After they took their places to the left side facing the altar, the recitation of the rosary resumed. But wait... more music was soon heard and more Swiss Guards marching in formation processed through St. Peter's Square to the right side facing the altar. It was magnificent!!
The rosary was never finished, as the cues on timing must have gotten mixed, and Mass was about to start. Those near the front definitely had a treat in witnessing this twice-annual solemn procession of the Swiss Guard, done only on Christmas and Easter.
Pope Francis on the steps before the altar at the beginning of Mass.
A "small world" story:
Ironically, my husband and I were seated at Mass next to two teens from another high school named for my school's patron, Archbishop John Carroll. It was not until Holy Communion when I saw and greeted a young man wearing a "Bishop Carroll High School" jacket, that one of the young men next to us told me they were part of that Canadian school's band, and were traveling and performing in various Italian towns.
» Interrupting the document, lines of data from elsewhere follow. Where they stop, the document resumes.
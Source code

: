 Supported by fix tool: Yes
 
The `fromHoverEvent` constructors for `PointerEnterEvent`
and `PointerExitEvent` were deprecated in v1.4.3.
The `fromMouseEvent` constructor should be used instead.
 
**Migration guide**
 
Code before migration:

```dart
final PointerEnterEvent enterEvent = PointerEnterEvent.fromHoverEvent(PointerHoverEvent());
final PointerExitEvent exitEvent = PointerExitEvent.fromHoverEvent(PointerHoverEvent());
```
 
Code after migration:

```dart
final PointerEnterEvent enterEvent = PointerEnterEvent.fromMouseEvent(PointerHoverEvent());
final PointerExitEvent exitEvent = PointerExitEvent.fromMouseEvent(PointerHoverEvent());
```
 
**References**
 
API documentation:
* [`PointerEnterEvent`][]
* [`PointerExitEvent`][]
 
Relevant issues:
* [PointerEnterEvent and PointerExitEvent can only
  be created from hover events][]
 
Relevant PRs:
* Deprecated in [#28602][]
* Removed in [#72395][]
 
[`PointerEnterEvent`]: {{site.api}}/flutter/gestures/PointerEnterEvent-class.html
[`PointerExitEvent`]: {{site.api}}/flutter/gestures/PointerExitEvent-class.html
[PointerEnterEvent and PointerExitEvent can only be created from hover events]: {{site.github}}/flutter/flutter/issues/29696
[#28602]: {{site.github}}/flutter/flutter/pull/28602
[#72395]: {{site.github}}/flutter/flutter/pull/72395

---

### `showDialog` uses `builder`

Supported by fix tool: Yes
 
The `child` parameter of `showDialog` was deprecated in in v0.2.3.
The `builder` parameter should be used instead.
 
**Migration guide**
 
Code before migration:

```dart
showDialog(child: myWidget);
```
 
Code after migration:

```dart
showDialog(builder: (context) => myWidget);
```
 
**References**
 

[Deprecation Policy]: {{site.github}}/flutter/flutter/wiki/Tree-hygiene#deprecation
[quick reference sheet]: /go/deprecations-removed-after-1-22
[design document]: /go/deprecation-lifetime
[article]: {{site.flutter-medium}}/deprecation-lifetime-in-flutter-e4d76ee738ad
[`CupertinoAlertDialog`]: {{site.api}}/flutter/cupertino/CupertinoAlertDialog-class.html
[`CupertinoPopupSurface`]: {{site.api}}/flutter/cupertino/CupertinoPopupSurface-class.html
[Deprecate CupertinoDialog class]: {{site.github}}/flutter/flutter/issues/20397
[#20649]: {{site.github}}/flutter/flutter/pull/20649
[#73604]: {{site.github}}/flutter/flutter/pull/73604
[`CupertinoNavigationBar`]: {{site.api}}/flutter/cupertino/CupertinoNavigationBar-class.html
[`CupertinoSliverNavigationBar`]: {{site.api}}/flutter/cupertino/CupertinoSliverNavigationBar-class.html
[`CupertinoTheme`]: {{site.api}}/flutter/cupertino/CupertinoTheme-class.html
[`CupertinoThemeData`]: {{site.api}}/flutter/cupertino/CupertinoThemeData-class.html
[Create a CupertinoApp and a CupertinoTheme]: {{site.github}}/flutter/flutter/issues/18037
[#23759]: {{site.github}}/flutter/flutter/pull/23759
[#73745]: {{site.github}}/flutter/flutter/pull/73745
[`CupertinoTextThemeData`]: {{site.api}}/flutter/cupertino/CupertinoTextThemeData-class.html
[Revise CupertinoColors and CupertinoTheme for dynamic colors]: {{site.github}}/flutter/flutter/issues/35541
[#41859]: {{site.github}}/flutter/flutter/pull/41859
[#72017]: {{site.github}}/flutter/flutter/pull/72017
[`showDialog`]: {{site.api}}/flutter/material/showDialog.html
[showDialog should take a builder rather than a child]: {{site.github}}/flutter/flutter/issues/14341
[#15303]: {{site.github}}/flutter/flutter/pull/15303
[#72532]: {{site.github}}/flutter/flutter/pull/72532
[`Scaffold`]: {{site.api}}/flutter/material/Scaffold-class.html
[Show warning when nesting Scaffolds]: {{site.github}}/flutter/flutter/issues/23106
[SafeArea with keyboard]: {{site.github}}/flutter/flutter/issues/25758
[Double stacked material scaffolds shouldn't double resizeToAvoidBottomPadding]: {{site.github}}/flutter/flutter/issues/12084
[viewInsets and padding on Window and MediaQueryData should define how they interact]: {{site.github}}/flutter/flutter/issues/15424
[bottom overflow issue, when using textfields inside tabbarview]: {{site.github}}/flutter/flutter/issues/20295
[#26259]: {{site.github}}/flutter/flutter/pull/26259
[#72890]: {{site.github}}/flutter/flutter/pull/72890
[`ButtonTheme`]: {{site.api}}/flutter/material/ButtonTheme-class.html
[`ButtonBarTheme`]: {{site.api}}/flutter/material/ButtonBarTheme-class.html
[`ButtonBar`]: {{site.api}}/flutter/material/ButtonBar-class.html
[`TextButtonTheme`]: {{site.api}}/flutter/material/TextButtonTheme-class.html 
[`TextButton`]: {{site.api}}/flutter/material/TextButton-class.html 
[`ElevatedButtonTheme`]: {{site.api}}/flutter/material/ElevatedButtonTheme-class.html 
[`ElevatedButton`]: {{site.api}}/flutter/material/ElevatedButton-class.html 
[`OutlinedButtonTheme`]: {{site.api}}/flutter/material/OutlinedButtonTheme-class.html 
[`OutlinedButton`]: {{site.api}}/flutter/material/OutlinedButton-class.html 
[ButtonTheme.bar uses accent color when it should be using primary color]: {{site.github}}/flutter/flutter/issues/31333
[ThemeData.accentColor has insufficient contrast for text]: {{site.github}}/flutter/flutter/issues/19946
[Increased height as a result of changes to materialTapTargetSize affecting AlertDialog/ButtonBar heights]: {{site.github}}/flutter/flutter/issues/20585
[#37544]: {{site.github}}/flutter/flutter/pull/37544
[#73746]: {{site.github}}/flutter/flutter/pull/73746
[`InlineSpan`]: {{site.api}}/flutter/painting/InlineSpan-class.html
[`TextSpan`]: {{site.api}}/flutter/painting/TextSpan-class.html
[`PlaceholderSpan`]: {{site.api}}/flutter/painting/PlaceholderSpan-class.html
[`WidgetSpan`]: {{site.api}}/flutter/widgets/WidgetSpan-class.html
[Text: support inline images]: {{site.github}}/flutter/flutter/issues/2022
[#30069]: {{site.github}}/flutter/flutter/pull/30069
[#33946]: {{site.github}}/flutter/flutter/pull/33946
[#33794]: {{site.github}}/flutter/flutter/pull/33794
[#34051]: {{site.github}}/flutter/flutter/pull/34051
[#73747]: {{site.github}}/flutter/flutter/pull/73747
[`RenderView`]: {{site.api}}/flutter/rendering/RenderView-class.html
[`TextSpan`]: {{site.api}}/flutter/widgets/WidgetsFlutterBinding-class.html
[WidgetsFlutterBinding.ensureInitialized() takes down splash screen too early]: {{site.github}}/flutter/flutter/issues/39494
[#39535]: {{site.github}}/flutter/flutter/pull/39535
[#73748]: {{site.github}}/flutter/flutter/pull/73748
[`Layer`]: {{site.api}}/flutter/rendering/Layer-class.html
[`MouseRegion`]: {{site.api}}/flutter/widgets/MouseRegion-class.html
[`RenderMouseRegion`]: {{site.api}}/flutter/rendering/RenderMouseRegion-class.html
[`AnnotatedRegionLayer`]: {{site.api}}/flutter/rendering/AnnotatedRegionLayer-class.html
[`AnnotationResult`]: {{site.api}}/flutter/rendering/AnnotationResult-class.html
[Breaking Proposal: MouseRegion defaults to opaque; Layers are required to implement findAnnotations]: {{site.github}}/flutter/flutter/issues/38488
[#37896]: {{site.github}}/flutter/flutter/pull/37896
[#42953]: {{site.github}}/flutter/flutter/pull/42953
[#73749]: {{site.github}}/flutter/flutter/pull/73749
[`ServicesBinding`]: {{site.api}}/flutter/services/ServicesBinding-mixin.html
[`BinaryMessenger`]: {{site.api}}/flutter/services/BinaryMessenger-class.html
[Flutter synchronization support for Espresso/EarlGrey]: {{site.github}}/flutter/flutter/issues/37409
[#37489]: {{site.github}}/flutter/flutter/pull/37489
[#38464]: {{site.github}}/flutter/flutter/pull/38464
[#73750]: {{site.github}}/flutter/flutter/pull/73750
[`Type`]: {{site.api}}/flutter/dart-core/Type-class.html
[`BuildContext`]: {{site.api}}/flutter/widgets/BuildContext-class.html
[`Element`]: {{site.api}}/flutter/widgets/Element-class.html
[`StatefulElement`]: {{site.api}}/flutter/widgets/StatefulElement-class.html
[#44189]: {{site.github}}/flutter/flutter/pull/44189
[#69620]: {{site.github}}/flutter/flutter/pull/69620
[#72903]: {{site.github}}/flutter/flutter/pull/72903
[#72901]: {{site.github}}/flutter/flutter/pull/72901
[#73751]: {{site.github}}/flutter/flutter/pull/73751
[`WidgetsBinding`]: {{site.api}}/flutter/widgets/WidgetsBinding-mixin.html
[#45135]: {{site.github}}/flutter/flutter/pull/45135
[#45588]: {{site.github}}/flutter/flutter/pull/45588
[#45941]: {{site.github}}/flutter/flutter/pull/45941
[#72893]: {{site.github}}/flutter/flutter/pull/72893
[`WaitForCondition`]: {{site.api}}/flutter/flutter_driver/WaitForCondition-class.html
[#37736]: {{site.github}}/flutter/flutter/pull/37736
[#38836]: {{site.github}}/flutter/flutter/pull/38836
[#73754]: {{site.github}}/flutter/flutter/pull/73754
Popemobile ride through the piazza:
After Mass, the Holy Father hopped on the Popemobile for a fast loop around St. Peter's Square. They were being very time-conscious since he had to be up on the high balcony over the basilica for the 12 noon Urbi et Orbi ("To the city and to the world") message and blessing which was broadcast across the globe.
I went to the back of the seated area, facing the standing-only sections, to get this photo which really shows the huge crowds spread throughout St. Peter's Square. Notice that Pope Francis is riding in a completely open jeep, even the front windshield is down flat.
From the front of my section facing the altar area and basilica.
Pope Francis looked so tiny when he came out onto the balcony over St. Peter's Basilica for the Urbi et Orbi message and blessing. It put into better perspective how truly massive is this largest church in the world. I also realized how it must have looked when he was presented to the crowds gathered there after his election last March.
We are heading back to Maryland on Easter Monday after 12 amazing days in Italy. I so enjoyed sharing the daily "Buon giorno, Italia" journal and photos from the first week with my students.
During the days that followed, my husband and I extended for five extra days near the Vatican after they departed. We kept busy with special tours, Vatican events, good food and wine, and some once-in-my-lifetime opportunities. I have lots of photos and great stories to share with you after the jet lag wears off.
Arriverderci, Roma!! We loved every minute!!